When I ended one long-term relationship and began another about 6 years ago, my unconscious patterns got disrupted and it was extremely confusing. I had this experience of feeling like I had no idea who I was or how to interact with the world. The role I had been playing for the first half of my life was gone. I didn’t know my lines, I didn’t know where to stand, I didn’t know what to do.
It was exhausting, and I just constantly felt awful. My anxiety had reached new heights and I felt stuck. And to make matters worse, I was really hard on myself about it. I had no “reason” to feel this way. I had a wonderful, understanding, and patient (so patient!!) partner and a good job. What did I have to be worried about?
I tried a lot of things to feel better. I quit my job as a family lawyer and went back to school in a different field. That didn’t help and I needed money, so I went back to being a lawyer. I still felt like shit, so I quit again, and decided to be a life coach (as one does). This is actually what changed everything for me, including, paradoxically, the ability to finally commit to being a lawyer.

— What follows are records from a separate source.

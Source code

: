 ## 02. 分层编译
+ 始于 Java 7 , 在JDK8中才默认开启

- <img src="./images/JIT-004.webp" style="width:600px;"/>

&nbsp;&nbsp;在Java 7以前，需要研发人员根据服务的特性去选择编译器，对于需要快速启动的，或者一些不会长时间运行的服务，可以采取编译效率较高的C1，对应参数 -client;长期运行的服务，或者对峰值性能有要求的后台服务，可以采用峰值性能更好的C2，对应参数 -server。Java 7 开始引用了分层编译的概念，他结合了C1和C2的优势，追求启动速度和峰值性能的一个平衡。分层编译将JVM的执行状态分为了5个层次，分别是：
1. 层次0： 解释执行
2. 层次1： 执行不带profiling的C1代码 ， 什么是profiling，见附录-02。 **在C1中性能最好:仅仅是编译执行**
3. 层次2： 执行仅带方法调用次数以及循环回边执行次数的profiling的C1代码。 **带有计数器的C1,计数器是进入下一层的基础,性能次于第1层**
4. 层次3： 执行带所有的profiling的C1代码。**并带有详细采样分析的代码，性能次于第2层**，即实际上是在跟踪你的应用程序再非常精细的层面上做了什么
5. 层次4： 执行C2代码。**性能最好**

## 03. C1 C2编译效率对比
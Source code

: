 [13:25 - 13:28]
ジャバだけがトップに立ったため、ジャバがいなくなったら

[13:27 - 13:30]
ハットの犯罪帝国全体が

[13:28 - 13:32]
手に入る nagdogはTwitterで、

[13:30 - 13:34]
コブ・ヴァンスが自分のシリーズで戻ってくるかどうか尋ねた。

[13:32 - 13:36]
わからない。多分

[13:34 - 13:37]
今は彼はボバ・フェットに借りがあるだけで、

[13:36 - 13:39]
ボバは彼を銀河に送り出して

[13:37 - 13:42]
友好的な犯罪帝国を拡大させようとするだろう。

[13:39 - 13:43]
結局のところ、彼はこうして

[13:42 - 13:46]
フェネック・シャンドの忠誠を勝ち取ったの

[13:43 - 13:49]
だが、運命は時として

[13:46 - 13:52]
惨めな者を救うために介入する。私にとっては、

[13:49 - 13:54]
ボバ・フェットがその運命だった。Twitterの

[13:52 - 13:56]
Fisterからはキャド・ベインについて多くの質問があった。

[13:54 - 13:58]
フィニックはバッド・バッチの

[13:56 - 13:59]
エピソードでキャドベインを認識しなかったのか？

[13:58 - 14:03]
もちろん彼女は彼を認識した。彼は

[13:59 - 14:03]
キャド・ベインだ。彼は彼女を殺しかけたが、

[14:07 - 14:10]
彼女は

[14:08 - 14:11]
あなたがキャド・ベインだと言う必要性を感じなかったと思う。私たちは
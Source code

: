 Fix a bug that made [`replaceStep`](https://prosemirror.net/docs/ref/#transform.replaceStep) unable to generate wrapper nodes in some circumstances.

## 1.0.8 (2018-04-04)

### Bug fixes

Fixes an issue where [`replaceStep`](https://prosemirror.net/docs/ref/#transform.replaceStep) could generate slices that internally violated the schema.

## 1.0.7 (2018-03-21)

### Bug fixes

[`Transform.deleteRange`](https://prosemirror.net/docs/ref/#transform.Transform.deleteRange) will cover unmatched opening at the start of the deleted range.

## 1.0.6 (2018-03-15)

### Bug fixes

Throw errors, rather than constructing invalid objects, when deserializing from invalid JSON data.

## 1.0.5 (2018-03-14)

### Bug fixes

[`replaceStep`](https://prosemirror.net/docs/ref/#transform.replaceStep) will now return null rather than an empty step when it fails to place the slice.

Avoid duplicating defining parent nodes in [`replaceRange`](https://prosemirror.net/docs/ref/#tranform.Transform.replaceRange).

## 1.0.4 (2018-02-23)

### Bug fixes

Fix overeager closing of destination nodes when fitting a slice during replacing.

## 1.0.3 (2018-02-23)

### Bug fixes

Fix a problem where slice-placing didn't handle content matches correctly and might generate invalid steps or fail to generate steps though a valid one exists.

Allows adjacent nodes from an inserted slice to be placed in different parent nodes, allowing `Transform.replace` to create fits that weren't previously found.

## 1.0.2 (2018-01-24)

Through the experience of learning to coach others, I learned the one thing I needed: my thoughts create my feelings.
Okay, this is oversimplified life-coach-speak, but it’s true enough that if you apply it, it can change your life. Seriously. (If you want receipts, read Lisa Feldman Barrett’s How Emotions are Made.)
This simple truth shattered my feeling of being stuck and helped me finally tackle my crippling anxiety. My emotions are not caused by things that happen in the world, or even things that happen to me directly, they are caused by my brain and the meaning it makes of those things. This allowed me to shake my victim mentality once and for all and gain control over my life.
The whole model that forms the basis for life coaching, positive psychology, cognitive behavior therapy and other related practices looks something like this:
Circumstances happen and your brain creates thoughts about them.
Your thoughts (and other stuff happening in your brain) create your emotions (which are actually thoughts and nervous system activity working together).
Your emotions create your actions (or inaction).
Your actions create results.
Often, we look to this model because we want to create a certain result and see that the starting point is actually what we’re thinking about that result. This is why “thought work” and “mindset” are so important. “Thoughts become things” not through magic, but because they lead to taking action (or failing to take action) through the emotions they create.
My thoughts were dominated largely by catastrophizing, so it’s no wonder I was in a state of constant nervous system activation. And when my nervous system is activated, my default response is to freeze (thus, the “stuck” feeling) or flee (see, e.g., quitting all the things).
As soon as I figured this out, I was able to start questioning my thoughts and stories that were leading me to feeling so anxious and stuck. I started looking for evidence of more productive stories and found it. I felt empowered.
There are a few things that are important to me to clarify about this, because I’ve found some dark corners of the life coaching industry where this can be abused.
First, this model is not to be used to gaslight yourself. You don’t rewrite history with it, you use it to choose your current interpretation of the world. Shitty things happen and we don’t just erase them with thought work. For example, if someone treats you poorly, you might use thought work to decide it’s time for a boundary, not to talk yourself into ignoring or excusing someone else’s bad behavior.
Second, this model is not to be used as a tool to avoid feeling difficult emotions. Life is hard and it’s supposed to be that way. If you want to have a full experience of it, you’re going to have to experience the full spectrum of emotions. Also, I really believe the only way out is through, so learning to feel everything to completion is a critical skill. What it does do is help to keep you from dwelling and ruminating and feeling like a victim. When the shitty things happen, we fully feel the anger, frustration, fear, grief, melancholy, etc. without devolving into a paralyzing doom spiral.
To be clear, this takes constant vigilance and hard work. The low-energy state is to just believe all the bullshit your brain feeds you about the world. I still mess up and allow my brain to drive my decision making without me sometimes.
It is very easy to believe disempowering thoughts, and very difficult to trust ourselves. But if we’re willing to do the heavy lifting, it can feel like magic.